= Doctor of Practical Theology =

The Doctor of Practical Theology (DPT, DPTh) is a professional doctorate developed for those seeking to apply theological principles to their professional practice. It should not be confused with a Doctor of Philosophy in Practical Theology such as offered by Princeton Theological Seminary.

==Overview==
The typical degree candidate is a part-time student who continues full-time professional responsibilities. The modern development of this program in the United Kingdom (DPT) has been greatly influenced by educators and other professionals affiliated with the Association of Practical Theology (APT, established 1984).

The Doctor of Practical Theology is typically a multidisciplinary program designed for consideration, reflection, examination and application of theological principles appropriate to practice-based settings. Further, it serves as a foundation for an original project contributing to solutions and development of the student's organization and/or profession.

The Doctor of Practical Theology customarily integrates theological concepts into the context of professional practice. Most programs customarily include:

- Practice-based research and enquiry-based learning methods, in which the student's own professional context becomes a primary resource in research, and
- Courses consisting of assignments, reading, and research designed to strengthen writing and critical thinking skills while integrating theological principles and concepts with the context of the student's professional practice.
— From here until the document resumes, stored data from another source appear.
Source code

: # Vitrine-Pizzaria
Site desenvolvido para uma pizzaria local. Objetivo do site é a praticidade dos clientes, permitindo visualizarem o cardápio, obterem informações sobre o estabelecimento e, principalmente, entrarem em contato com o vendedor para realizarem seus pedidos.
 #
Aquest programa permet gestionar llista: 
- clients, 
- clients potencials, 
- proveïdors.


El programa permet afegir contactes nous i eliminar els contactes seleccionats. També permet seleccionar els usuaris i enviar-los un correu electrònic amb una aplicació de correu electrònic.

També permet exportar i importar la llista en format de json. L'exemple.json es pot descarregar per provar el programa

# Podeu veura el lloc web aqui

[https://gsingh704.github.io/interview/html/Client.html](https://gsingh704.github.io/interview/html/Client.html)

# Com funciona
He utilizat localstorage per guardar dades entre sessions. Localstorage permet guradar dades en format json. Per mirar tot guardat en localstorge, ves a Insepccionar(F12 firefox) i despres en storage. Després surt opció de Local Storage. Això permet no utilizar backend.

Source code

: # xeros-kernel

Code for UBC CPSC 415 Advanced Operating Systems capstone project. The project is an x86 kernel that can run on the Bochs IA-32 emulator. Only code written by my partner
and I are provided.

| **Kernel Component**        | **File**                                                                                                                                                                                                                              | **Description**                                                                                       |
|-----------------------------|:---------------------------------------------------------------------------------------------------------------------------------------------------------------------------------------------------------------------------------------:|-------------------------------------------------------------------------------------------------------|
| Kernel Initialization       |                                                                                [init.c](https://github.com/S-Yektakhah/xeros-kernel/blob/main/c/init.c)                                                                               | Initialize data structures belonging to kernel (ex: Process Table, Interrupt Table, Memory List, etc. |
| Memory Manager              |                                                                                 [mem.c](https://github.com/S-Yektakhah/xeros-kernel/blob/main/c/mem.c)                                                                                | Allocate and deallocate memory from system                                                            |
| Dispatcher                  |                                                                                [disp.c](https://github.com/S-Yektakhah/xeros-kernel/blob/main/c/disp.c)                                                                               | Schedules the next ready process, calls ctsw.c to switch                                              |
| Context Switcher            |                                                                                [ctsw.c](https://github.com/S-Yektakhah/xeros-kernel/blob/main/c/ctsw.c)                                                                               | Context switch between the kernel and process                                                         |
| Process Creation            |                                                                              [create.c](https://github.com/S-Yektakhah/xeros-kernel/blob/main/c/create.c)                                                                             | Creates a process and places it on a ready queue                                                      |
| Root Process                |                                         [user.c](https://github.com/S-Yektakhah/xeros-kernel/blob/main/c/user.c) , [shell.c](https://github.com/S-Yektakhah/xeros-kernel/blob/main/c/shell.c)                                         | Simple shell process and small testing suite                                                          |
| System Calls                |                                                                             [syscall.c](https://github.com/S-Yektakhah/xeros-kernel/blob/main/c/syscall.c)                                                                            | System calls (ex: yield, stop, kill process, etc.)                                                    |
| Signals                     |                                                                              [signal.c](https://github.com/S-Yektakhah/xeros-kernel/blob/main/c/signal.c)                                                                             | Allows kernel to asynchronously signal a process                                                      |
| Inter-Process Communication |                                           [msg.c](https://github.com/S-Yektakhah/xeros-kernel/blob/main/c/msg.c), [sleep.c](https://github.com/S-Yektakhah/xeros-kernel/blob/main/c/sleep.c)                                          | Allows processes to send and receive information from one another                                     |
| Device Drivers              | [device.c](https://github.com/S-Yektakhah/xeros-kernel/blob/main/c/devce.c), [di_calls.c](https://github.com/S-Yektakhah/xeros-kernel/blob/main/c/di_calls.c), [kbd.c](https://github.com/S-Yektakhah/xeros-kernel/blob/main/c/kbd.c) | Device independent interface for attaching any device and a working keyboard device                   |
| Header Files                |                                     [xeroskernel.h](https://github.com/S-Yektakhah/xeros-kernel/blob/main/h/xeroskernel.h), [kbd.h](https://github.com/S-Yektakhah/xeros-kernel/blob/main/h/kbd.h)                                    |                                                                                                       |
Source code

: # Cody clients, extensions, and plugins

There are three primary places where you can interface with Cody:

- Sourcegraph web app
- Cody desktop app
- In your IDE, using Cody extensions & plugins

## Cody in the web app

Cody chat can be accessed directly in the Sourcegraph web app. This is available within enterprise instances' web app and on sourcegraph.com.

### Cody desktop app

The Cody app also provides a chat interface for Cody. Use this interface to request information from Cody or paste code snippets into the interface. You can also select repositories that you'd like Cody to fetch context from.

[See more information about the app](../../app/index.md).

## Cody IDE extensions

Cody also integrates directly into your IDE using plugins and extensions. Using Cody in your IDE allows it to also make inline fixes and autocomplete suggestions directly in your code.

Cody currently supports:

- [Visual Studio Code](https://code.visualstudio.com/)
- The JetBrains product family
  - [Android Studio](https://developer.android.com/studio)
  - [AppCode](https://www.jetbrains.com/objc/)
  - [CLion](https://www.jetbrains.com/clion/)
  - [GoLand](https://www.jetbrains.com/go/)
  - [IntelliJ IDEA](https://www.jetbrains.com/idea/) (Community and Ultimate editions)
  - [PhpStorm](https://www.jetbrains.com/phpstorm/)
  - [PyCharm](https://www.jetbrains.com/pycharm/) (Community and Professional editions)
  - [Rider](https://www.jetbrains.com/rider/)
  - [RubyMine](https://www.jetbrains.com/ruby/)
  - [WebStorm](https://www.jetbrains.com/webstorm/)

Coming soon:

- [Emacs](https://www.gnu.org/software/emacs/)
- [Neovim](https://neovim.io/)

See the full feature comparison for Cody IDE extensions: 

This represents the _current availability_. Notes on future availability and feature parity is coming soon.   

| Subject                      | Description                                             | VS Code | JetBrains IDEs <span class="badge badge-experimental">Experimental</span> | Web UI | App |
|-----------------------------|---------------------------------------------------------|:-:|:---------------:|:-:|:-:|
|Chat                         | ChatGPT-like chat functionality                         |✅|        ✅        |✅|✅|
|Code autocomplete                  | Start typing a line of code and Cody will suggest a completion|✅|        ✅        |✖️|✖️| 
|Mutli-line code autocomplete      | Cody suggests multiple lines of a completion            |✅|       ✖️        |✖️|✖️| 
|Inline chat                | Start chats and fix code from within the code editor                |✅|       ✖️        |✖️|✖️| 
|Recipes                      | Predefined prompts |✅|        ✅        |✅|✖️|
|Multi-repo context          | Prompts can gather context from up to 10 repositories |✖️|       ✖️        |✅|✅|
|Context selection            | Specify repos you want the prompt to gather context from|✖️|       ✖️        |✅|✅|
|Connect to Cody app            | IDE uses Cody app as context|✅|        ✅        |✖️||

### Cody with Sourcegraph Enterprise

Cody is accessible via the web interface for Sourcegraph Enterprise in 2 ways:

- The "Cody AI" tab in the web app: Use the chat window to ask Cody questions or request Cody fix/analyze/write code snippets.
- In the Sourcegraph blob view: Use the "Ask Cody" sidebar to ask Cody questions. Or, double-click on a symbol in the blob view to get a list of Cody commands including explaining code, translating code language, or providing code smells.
The Doctor of Practical Theology is applicable to:

- Public sector professions, such as health care, education, social services,
- Caring professions, such as psychotherapy, pastoral care and counseling, alternative dispute resolution (ADR), mediation, social work and community development,
- Church ministers in parish, congregational or chaplaincy settings
- Non-profit professions, such as charities, non-governmental organizations, cultural organizations, or the arts,
- Business and industry professionals with an interest in the subject

The Doctor of Practical Theology (DPTh) is rarely offered today in United States. Most seminary and divinity schools there have replaced their degree studies in practical theology to majors within programs leading to the Doctor of Ministry (D.Min.), Doctor of Philosophy (Ph.D.) and Doctor of Arts (DA). The specialized program is still offered in France (DThP), and more recently, the United Kingdom (DPT), and in Canada where McMaster Divinity College offers a Doctor of Practical Theology (DPT).